DESCRIPTION OF THE TASK
Every line below that carries the word "Business" needs to be copied.

RECORD EXCERPTS

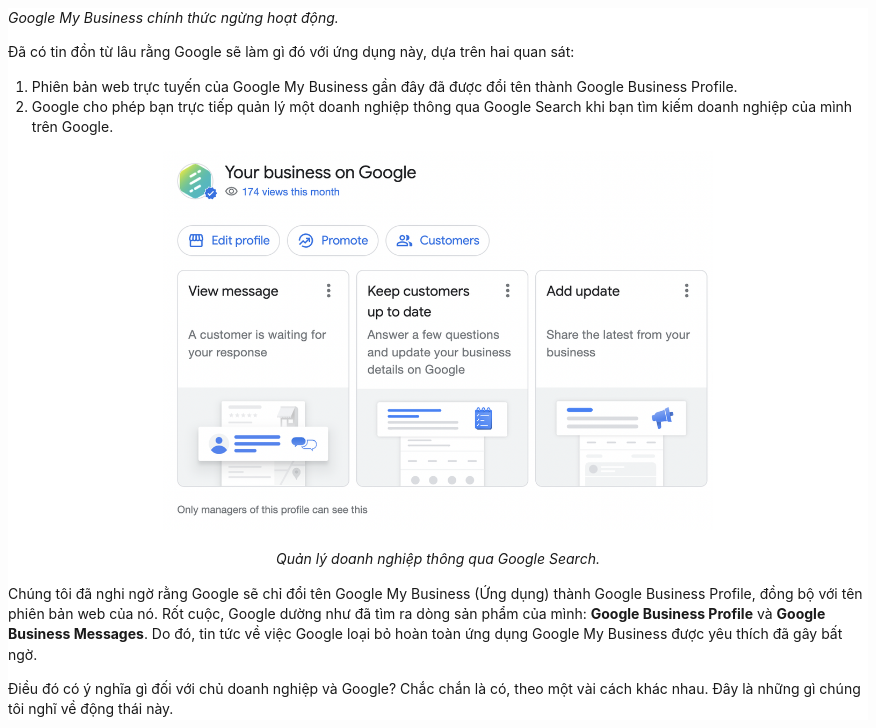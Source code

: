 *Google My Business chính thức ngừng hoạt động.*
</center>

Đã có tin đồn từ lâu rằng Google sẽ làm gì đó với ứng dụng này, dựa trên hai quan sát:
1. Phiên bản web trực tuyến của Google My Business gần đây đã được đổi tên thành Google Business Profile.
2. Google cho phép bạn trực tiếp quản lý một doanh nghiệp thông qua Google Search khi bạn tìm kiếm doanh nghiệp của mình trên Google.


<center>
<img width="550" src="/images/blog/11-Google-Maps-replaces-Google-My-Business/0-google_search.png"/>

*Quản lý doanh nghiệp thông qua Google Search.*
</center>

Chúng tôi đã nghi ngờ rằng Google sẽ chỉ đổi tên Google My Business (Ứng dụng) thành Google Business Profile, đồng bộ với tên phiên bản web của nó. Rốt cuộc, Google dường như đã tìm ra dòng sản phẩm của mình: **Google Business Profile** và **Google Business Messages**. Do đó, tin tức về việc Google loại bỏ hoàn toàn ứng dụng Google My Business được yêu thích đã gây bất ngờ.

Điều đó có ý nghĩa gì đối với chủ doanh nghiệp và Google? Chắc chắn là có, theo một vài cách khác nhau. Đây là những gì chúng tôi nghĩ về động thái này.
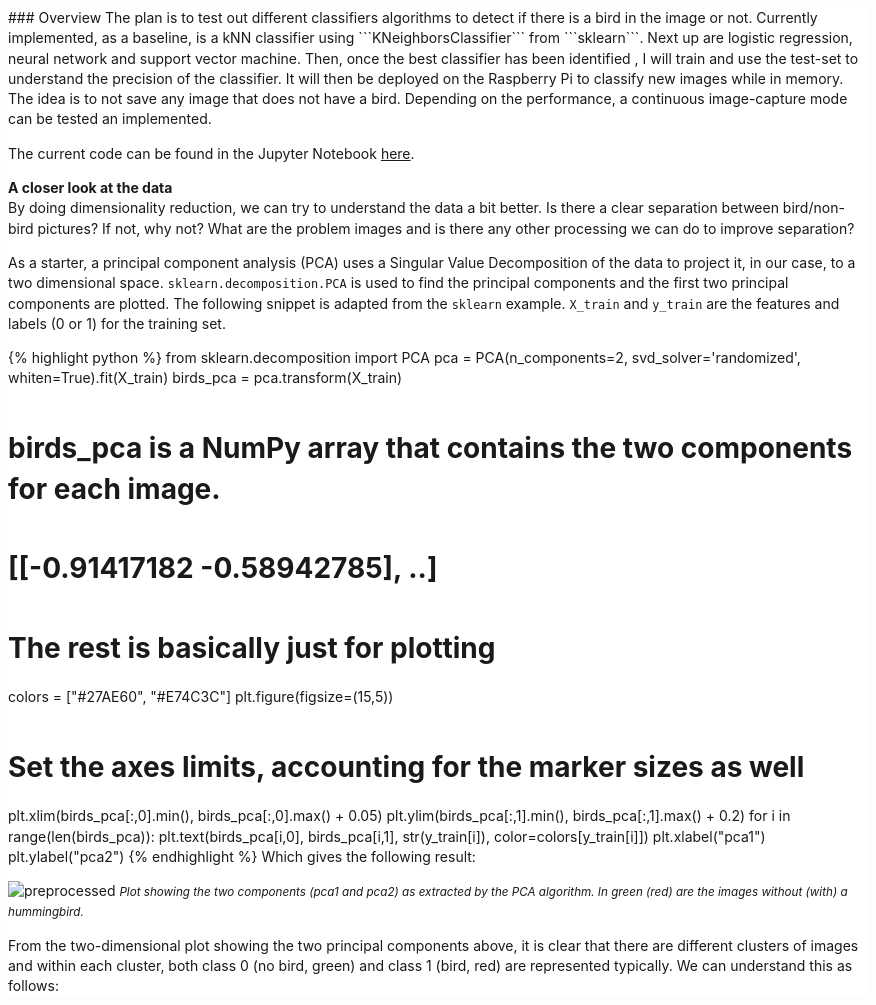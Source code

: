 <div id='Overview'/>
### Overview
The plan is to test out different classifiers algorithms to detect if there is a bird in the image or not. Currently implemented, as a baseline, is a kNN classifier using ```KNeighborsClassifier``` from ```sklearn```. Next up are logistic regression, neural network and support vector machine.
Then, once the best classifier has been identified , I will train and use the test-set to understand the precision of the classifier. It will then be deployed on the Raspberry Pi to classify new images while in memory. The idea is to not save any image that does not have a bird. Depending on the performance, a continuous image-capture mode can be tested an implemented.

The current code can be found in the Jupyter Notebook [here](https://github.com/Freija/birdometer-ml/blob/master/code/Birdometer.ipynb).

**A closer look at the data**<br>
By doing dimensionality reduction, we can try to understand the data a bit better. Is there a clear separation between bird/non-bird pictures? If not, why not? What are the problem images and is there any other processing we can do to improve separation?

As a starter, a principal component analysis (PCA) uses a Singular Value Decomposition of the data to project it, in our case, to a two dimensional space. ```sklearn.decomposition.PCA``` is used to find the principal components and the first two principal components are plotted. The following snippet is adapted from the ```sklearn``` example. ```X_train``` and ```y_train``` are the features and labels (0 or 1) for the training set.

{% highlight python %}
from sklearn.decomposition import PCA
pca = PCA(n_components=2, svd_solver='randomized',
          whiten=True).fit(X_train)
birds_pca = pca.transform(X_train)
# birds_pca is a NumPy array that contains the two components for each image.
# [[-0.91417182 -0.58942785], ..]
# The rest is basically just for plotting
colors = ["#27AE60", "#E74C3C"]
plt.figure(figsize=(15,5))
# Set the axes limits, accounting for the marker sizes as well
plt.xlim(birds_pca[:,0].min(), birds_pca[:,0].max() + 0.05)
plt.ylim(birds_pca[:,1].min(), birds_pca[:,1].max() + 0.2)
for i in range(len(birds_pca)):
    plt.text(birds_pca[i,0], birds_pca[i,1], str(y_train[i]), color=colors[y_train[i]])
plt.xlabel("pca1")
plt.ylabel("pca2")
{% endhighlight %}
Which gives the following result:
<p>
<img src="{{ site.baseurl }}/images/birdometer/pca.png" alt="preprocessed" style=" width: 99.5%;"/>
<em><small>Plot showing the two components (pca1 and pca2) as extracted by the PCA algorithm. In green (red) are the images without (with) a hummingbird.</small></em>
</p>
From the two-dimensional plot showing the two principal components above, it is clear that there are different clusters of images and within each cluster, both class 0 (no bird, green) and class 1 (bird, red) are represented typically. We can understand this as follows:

RESULT OF THE EXERCISE
: *Google My Business chính thức ngừng hoạt động.*
1. Phiên bản web trực tuyến của Google My Business gần đây đã được đổi tên thành Google Business Profile.
<img width="550" src="/images/blog/11-Google-Maps-replaces-Google-My-Business/0-google_search.png"/>
Chúng tôi đã nghi ngờ rằng Google sẽ chỉ đổi tên Google My Business (Ứng dụng) thành Google Business Profile, đồng bộ với tên phiên bản web của nó. Rốt cuộc, Google dường như đã tìm ra dòng sản phẩm của mình: **Google Business Profile** và **Google Business Messages**. Do đó, tin tức về việc Google loại bỏ hoàn toàn ứng dụng Google My Business được yêu thích đã gây bất ngờ.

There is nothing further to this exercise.